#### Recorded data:
────

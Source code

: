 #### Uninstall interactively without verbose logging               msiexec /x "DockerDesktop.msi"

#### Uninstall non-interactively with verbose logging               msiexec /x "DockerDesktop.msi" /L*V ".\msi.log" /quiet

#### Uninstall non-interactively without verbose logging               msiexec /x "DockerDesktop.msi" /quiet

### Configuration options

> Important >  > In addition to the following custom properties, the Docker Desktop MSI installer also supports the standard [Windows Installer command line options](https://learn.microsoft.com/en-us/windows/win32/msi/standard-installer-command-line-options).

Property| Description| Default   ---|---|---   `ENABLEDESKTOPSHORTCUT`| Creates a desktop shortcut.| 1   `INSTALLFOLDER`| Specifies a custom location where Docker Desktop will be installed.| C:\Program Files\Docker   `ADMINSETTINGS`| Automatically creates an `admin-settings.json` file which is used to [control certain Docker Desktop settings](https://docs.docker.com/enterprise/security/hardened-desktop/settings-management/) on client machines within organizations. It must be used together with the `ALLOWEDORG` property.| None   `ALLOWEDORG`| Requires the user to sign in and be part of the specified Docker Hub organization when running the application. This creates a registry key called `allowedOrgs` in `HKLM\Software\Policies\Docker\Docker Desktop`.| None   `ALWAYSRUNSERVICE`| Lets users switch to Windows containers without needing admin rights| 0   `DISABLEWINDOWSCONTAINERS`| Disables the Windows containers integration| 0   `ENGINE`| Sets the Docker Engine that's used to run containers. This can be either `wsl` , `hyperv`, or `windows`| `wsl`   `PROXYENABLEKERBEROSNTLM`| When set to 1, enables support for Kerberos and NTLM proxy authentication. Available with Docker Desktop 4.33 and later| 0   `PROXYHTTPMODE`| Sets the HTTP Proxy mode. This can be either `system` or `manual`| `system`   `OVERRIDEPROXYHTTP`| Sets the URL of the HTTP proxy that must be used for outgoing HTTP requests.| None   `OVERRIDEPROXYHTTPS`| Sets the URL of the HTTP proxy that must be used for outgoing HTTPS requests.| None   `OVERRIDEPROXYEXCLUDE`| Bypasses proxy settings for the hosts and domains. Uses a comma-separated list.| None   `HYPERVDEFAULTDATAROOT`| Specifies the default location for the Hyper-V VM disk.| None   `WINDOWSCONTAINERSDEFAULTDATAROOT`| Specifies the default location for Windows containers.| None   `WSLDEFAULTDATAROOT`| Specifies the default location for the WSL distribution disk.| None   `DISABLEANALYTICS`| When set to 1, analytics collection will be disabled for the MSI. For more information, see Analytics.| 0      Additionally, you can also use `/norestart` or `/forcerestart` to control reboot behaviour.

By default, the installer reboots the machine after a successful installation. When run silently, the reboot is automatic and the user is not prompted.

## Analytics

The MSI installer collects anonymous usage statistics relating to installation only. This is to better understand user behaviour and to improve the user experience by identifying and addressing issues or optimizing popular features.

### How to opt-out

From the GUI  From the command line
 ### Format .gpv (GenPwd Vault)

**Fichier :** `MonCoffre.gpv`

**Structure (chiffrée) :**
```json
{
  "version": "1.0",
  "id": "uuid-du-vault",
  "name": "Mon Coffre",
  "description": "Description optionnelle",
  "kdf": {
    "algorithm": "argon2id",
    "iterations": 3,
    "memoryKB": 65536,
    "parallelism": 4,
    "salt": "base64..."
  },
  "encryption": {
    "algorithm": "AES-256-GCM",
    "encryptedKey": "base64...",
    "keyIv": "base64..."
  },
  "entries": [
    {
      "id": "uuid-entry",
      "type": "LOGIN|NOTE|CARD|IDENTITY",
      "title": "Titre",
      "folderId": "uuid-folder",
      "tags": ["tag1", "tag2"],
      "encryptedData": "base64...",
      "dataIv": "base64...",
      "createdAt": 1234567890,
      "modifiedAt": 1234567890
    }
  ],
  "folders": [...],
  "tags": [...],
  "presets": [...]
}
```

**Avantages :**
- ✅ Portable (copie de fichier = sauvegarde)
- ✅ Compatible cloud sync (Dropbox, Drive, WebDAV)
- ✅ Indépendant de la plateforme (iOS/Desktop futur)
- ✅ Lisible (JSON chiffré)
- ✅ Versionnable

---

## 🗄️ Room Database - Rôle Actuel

────

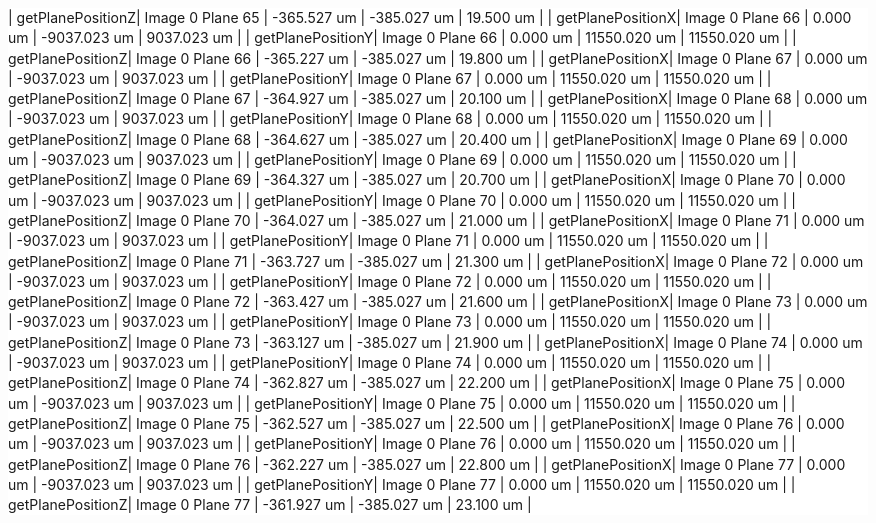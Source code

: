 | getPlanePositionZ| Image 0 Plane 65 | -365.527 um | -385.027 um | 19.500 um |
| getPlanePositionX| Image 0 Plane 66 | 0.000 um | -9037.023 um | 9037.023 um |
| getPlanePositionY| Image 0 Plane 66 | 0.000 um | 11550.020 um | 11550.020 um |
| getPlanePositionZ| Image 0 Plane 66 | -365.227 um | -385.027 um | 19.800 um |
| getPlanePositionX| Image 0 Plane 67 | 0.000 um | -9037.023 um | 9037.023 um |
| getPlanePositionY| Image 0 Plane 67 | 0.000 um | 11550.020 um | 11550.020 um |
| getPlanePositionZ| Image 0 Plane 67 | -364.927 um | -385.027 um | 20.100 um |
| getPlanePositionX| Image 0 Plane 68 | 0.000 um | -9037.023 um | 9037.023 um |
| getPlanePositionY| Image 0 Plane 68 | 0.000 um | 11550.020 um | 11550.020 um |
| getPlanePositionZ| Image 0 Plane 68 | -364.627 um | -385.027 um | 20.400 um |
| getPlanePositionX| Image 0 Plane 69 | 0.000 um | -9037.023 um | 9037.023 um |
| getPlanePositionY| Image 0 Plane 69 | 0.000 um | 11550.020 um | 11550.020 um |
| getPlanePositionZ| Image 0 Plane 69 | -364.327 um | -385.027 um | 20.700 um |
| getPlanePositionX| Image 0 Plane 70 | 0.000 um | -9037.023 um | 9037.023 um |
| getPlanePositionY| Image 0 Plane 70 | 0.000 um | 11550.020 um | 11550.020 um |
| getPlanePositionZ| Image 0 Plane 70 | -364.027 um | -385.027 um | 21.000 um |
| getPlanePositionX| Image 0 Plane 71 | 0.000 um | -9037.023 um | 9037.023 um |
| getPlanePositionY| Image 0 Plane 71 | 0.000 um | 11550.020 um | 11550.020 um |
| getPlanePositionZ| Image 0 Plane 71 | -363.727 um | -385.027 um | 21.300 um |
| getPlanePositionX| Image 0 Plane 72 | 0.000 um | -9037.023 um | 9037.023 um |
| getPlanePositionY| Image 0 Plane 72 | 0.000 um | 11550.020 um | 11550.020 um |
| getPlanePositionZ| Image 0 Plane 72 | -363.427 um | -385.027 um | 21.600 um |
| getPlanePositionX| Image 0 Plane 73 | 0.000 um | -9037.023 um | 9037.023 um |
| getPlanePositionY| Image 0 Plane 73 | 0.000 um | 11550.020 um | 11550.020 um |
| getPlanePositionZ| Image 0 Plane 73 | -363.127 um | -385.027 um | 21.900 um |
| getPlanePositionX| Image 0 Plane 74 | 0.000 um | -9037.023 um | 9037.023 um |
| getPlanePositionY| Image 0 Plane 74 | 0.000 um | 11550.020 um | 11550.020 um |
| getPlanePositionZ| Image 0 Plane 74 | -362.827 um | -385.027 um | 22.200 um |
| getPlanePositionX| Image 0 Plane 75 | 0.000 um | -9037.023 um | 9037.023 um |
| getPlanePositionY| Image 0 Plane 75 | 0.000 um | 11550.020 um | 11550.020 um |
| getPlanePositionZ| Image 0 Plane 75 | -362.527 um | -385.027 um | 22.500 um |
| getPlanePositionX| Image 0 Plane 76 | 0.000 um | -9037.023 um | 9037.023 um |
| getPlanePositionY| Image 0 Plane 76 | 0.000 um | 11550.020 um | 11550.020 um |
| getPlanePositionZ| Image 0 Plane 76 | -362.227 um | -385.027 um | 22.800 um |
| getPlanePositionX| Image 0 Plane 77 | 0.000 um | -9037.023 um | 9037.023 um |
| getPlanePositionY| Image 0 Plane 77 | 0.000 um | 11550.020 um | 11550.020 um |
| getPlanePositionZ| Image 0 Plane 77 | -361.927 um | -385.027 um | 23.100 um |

────

#### WHAT THIS TASK INVOLVES:
Go through the records above and return every line that holds the string "options".

#### ANSWER AREA:
### Configuration options
> Important >  > In addition to the following custom properties, the Docker Desktop MSI installer also supports the standard [Windows Installer command line options](https://learn.microsoft.com/en-us/windows/win32/msi/standard-installer-command-line-options).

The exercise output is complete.